**Your goal**
In how many lines of the records below does the word "mathcal" appear? Reply with the number only.

-------------------------

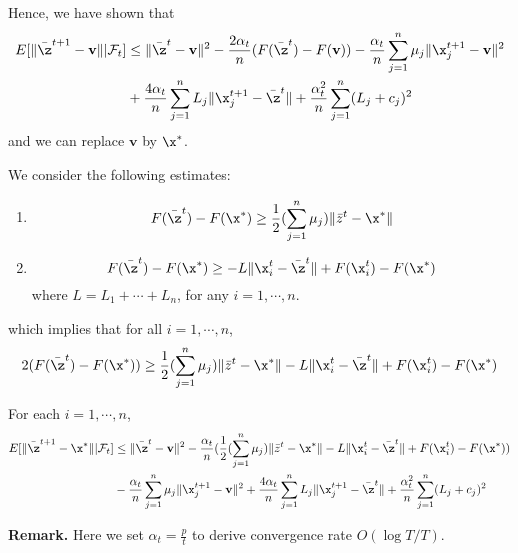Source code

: \documentclass[a4paper,11pt]{article}
\begin{document}
Hence, we have shown that 
\begin{align*}
    E[\|\Bar{\z}^{t+1}-\mathbf{v} \| | \mathcal{F}_t ] & \leq \|\Bar{\z}^t-\mathbf{v} \|^2 - \frac{2\alpha_t}{n} (F(\Bar{\z}^t)-F(\mathbf{v})) - \frac{\alpha_t}{n}\sum_{j=1}^n \mu_j \|\x_j^{t+1}-\mathbf{v} \|^2 \\
    & + \frac{4\alpha_t}{n}\sum_{j=1}^n L_j\|\x_j^{t+1}-\Bar{\z}^{t} \| + \frac{\alpha_t^2}{n}\sum_{j=1}^n (L_j+c_j)^2
\end{align*}
and we can replace $\mathbf{v}$ by $\x^*$.

We consider the following estimates:
\begin{enumerate}[(1)]
    \item 
    \begin{equation}
        F(\Bar{\z}^t)-F(\x^*) \geq \frac{1}{2}(\sum_{j=1}^n \mu_j) \|\Bar{z}^t-\x^* \|
    \end{equation}
    \item 
    \begin{equation}
        F(\Bar{\z}^t)-F(\x^*) \geq -L\|\x_i^t -\Bar{\z}^t \| + F(\x_i^t)-F(\x^*)
    \end{equation}
    where $L=L_1+\cdots+L_n$, 
    for any $i = 1, \cdots, n$.
\end{enumerate}
which implies that for all $i = 1, \cdots, n$, 
\begin{equation}
    2(F(\Bar{\z}^t)-F(\x^*)) \geq \frac{1}{2}(\sum_{j=1}^n \mu_j) \|\Bar{z}^t-\x^* \| -L\|\x_i^t -\Bar{\z}^t \| + F(\x_i^t)-F(\x^*)
\end{equation}

For each $i = 1, \cdots, n$, 
\begin{align*}
    E[\|\Bar{\z}^{t+1}-\x^* \| | \mathcal{F}_t ] & \leq \|\Bar{\z}^t-\mathbf{v} \|^2 - \frac{\alpha_t}{n} (\frac{1}{2}(\sum_{j=1}^n \mu_j) \|\Bar{z}^t-\x^* \| -L\|\x_i^t -\Bar{\z}^t \| + F(\x_i^t)-F(\x^*)) \\ & - \frac{\alpha_t}{n}\sum_{j=1}^n \mu_j \|\x_j^{t+1}-\mathbf{v} \|^2 
     + \frac{4\alpha_t}{n}\sum_{j=1}^n L_j\|\x_j^{t+1}-\Bar{\z}^{t} \| + \frac{\alpha_t^2}{n}\sum_{j=1}^n (L_j+c_j)^2
\end{align*}

\textbf{Remark.} Here we set $\alpha_t=\frac{p}{t}$ to derive convergence rate $O(\log T / T)$.
\end{document}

-------------------------

**Reply to the task**
2